WORK INSTRUCTIONS.
The entries that follow must be written out exactly, without any of the pictures they contain.

SUPPLIED ENTRIES.
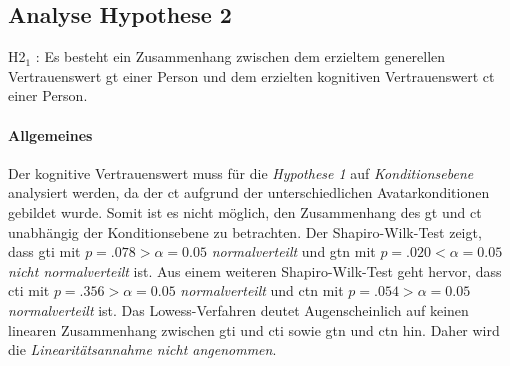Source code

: \documentclass[a4paper,11pt]{article}%
\renewcommand{\\}{\vspace*{0.5\baselineskip} \newline}
\begin{document}
\newpage

\subsection{Analyse Hypothese 2}
H2$_{1}$ : Es besteht ein Zusammenhang zwischen dem erzieltem generellen Vertrauenswert \ac{gt} einer Person und dem erzielten kognitiven Vertrauenswert \ac{ct} einer Person.

\paragraph{Allgemeines}
Der kognitive Vertrauenswert muss für die \textit{Hypothese 1} auf \textit{Konditionsebene} analysiert werden, da der \ac{ct} aufgrund der unterschiedlichen Avatarkonditionen gebildet wurde. Somit ist es nicht möglich, den Zusammenhang des \ac{gt} und \ac{ct} unabhängig der Konditionsebene zu betrachten.
Der Shapiro-Wilk-Test zeigt, dass \ac{gti} mit  $p = .078 > \alpha = 0.05$ \textit{normalverteilt} und \ac{gtn} mit $p = .020 < \alpha = 0.05$ \textit{nicht normalverteilt} ist. \\
Aus einem weiteren Shapiro-Wilk-Test geht hervor, dass \ac{cti} mit  $p = .356 > \alpha = 0.05$ \textit{normalverteilt} und \ac{ctn} mit $p = .054 > \alpha = 0.05$ \textit{normalverteilt} ist.
Das Lowess-Verfahren deutet Augenscheinlich auf keinen linearen Zusammenhang zwischen \ac{gti} und \ac{cti} sowie \ac{gtn} und \ac{ctn} hin. Daher wird die \textit{Linearitätsannahme nicht angenommen}.
\end{document}
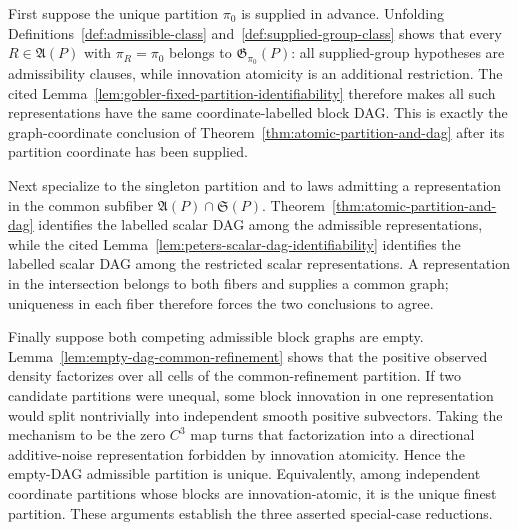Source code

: First suppose the unique partition \(\pi_0\) is supplied in advance. Unfolding Definitions~\ref{def:admissible-class} and~\ref{def:supplied-group-class} shows that every \(R\in\mathfrak A(P)\) with \(\pi_R=\pi_0\) belongs to \(\mathfrak G_{\pi_0}(P)\): all supplied-group hypotheses are admissibility clauses, while innovation atomicity is an additional restriction. The cited Lemma~\ref{lem:gobler-fixed-partition-identifiability} therefore makes all such representations have the same coordinate-labelled block DAG. This is exactly the graph-coordinate conclusion of Theorem~\ref{thm:atomic-partition-and-dag} after its partition coordinate has been supplied.

Next specialize to the singleton partition and to laws admitting a representation in the common subfiber \(\mathfrak A(P)\cap\mathfrak S(P)\). Theorem~\ref{thm:atomic-partition-and-dag} identifies the labelled scalar DAG among the admissible representations, while the cited Lemma~\ref{lem:peters-scalar-dag-identifiability} identifies the labelled scalar DAG among the restricted scalar representations. A representation in the intersection belongs to both fibers and supplies a common graph; uniqueness in each fiber therefore forces the two conclusions to agree.

Finally suppose both competing admissible block graphs are empty. Lemma~\ref{lem:empty-dag-common-refinement} shows that the positive observed density factorizes over all cells of the common-refinement partition. If two candidate partitions were unequal, some block innovation in one representation would split nontrivially into independent smooth positive subvectors. Taking the mechanism to be the zero \(C^3\) map turns that factorization into a directional additive-noise representation forbidden by innovation atomicity. Hence the empty-DAG admissible partition is unique. Equivalently, among independent coordinate partitions whose blocks are innovation-atomic, it is the unique finest partition. These arguments establish the three asserted special-case reductions.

RESPONSE AREA.
Source code

: \documentclass[a4paper,11pt]{article}%
\renewcommand{\\}{\vspace*{0.5\baselineskip} \newline}
\begin{document}
\newpage

\subsection{Analyse Hypothese 2}
H2$_{1}$ : Es besteht ein Zusammenhang zwischen dem erzieltem generellen Vertrauenswert \ac{gt} einer Person und dem erzielten kognitiven Vertrauenswert \ac{ct} einer Person.

\paragraph{Allgemeines}
Der kognitive Vertrauenswert muss für die \textit{Hypothese 1} auf \textit{Konditionsebene} analysiert werden, da der \ac{ct} aufgrund der unterschiedlichen Avatarkonditionen gebildet wurde. Somit ist es nicht möglich, den Zusammenhang des \ac{gt} und \ac{ct} unabhängig der Konditionsebene zu betrachten.
Der Shapiro-Wilk-Test zeigt, dass \ac{gti} mit  $p = .078 > \alpha = 0.05$ \textit{normalverteilt} und \ac{gtn} mit $p = .020 < \alpha = 0.05$ \textit{nicht normalverteilt} ist. \\
Aus einem weiteren Shapiro-Wilk-Test geht hervor, dass \ac{cti} mit  $p = .356 > \alpha = 0.05$ \textit{normalverteilt} und \ac{ctn} mit $p = .054 > \alpha = 0.05$ \textit{normalverteilt} ist.
Das Lowess-Verfahren deutet Augenscheinlich auf keinen linearen Zusammenhang zwischen \ac{gti} und \ac{cti} sowie \ac{gtn} und \ac{ctn} hin. Daher wird die \textit{Linearitätsannahme nicht angenommen}.
\end{document}
Source code

: First suppose the unique partition \(\pi_0\) is supplied in advance. Unfolding Definitions~\ref{def:admissible-class} and~\ref{def:supplied-group-class} shows that every \(R\in\mathfrak A(P)\) with \(\pi_R=\pi_0\) belongs to \(\mathfrak G_{\pi_0}(P)\): all supplied-group hypotheses are admissibility clauses, while innovation atomicity is an additional restriction. The cited Lemma~\ref{lem:gobler-fixed-partition-identifiability} therefore makes all such representations have the same coordinate-labelled block DAG. This is exactly the graph-coordinate conclusion of Theorem~\ref{thm:atomic-partition-and-dag} after its partition coordinate has been supplied.

Next specialize to the singleton partition and to laws admitting a representation in the common subfiber \(\mathfrak A(P)\cap\mathfrak S(P)\). Theorem~\ref{thm:atomic-partition-and-dag} identifies the labelled scalar DAG among the admissible representations, while the cited Lemma~\ref{lem:peters-scalar-dag-identifiability} identifies the labelled scalar DAG among the restricted scalar representations. A representation in the intersection belongs to both fibers and supplies a common graph; uniqueness in each fiber therefore forces the two conclusions to agree.

Finally suppose both competing admissible block graphs are empty. Lemma~\ref{lem:empty-dag-common-refinement} shows that the positive observed density factorizes over all cells of the common-refinement partition. If two candidate partitions were unequal, some block innovation in one representation would split nontrivially into independent smooth positive subvectors. Taking the mechanism to be the zero \(C^3\) map turns that factorization into a directional additive-noise representation forbidden by innovation atomicity. Hence the empty-DAG admissible partition is unique. Equivalently, among independent coordinate partitions whose blocks are innovation-atomic, it is the unique finest partition. These arguments establish the three asserted special-case reductions.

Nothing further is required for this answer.